Annmarie Fertoli, Associate Producer, WNYC News
Annmarie Fertoli is an Associate Producer at WNYC, working with the afternoon news team to produce All Things Considered.
The FDNY is expanding a program that requires firefighters to follow traffic laws, operate at reduced speeds and turn off lights and sirens when responding to certain non-life threatening emergencies to Brooklyn and Staten Island after a successful pilot program in Queens.
Fire Commissioner Sal Cassano said the Modified Response program — aimed at decreasing accidents involving FDNY vehicles — has reduced accidents in Queens by 32 percent over the course of the six-month trial compared to last year.
"We know it's safer for the firefighters," Cassano said. "We know it's safer for the public. And if we have the same success as we did in Queens, it will be a very successful program that will be instituted."
There were 52 accidents in Queens from October 4, 2010, through April 3, 2011 — down from 77 in the period of October 4, 2009 through April 3, 2010, according to statistics from the FDNY. Cassano said those results were better than expected, and he hopes to expand the program citywide by the summer.
But the Uniformed Firefighters Union of Greater New York said the FDNY may be putting firefighters and the public in danger. In a statement, UFA President Steve Cassidy detailed a recent emergency in Richmond Hill, where a reported gas leak was actually a major fire.
He said the FDNY's program delayed the arrival of additional firefighters, resulting in eight firefighter injuries. Cassano countered that the incident was incorrectly coded, and should have been classified as a fire requiring emergency response.
According to the FDNY, the department responds to about 1 million calls a year, and nearly 300,000 of them are non life-threatening emergencies.

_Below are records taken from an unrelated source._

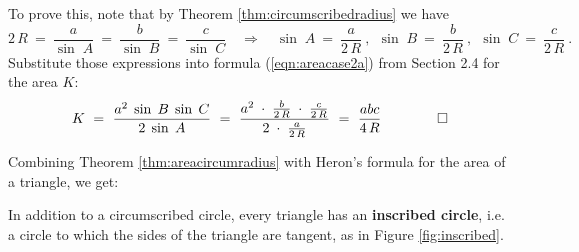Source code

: 
To prove this, note that by Theorem \ref{thm:circumscribedradius} we have
\begin{displaymath}
 2\,R ~=~ \frac{a}{\sin\;A} ~=~ \frac{b}{\sin\;B} ~=~ \frac{c}{\sin\;C} \quad\Rightarrow\quad
  \sin\;A ~=~ \frac{a}{2\,R} ~,~~ \sin\;B ~=~ \frac{b}{2\,R} ~,~~ \sin\;C ~=~ \frac{c}{2\,R} ~.
\end{displaymath}
Substitute those expressions into formula (\ref{eqn:areacase2a}) from Section 2.4 for the area $K$:
\begin{displaymath}
 K ~=~ \frac{a^2 \;\sin\;B \;\sin\;C}{2\;\sin\;A} ~=~
  \frac{a^2 \;\cdot\; \frac{b}{2\,R} \;\cdot\; \frac{c}{2\,R}}{2\;\cdot\; \frac{a}{2\,R}}
  ~=~ \frac{abc}{4\,R}  \qquad\qed
\end{displaymath}

\noindent Combining Theorem \ref{thm:areacircumradius} with Heron's formula for the area of a
triangle, we get:


In addition to a circumscribed circle, every triangle has an \textbf{inscribed circle}, i.e. a
circle to which the sides of the triangle are
tangent, as in Figure \ref{fig:inscribed}.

The department breaks non life-threatening emergencies into two groups. Calls for incidents including water leaks, fallen trees and tripped alarm boxes will be answered using the modified response. Calls for incidents like suspicious odors or electrical emergencies — which the department said are more serious, and would require more response units — are in the second group. In those cases, the FDNY said the first responding unit would operate as it would in an emergency, while the backup units would follow the modified response program.